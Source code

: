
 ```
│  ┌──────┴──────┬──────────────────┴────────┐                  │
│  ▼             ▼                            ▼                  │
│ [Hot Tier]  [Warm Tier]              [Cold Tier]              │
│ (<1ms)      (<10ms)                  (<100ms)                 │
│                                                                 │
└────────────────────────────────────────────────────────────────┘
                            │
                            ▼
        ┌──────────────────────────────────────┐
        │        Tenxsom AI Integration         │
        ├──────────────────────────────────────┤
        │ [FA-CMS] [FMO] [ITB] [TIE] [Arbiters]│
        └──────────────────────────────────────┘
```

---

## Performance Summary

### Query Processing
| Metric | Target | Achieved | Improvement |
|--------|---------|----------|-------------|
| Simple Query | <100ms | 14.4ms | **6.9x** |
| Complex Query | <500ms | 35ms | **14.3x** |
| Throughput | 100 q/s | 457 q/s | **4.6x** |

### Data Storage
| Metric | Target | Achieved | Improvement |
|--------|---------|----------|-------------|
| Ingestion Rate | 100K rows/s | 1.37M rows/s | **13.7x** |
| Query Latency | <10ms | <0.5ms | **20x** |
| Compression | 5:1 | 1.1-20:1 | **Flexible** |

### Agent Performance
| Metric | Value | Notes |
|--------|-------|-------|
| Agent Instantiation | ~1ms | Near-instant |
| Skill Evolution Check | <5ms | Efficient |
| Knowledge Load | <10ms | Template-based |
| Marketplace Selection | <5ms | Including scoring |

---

- [WHAT NEEDS TO BE DONE]:
All lines in the listing above with the string "Performance" should be returned.

- [ANSWER FOR THIS EXERCISE]:
## Performance Summary
### Agent Performance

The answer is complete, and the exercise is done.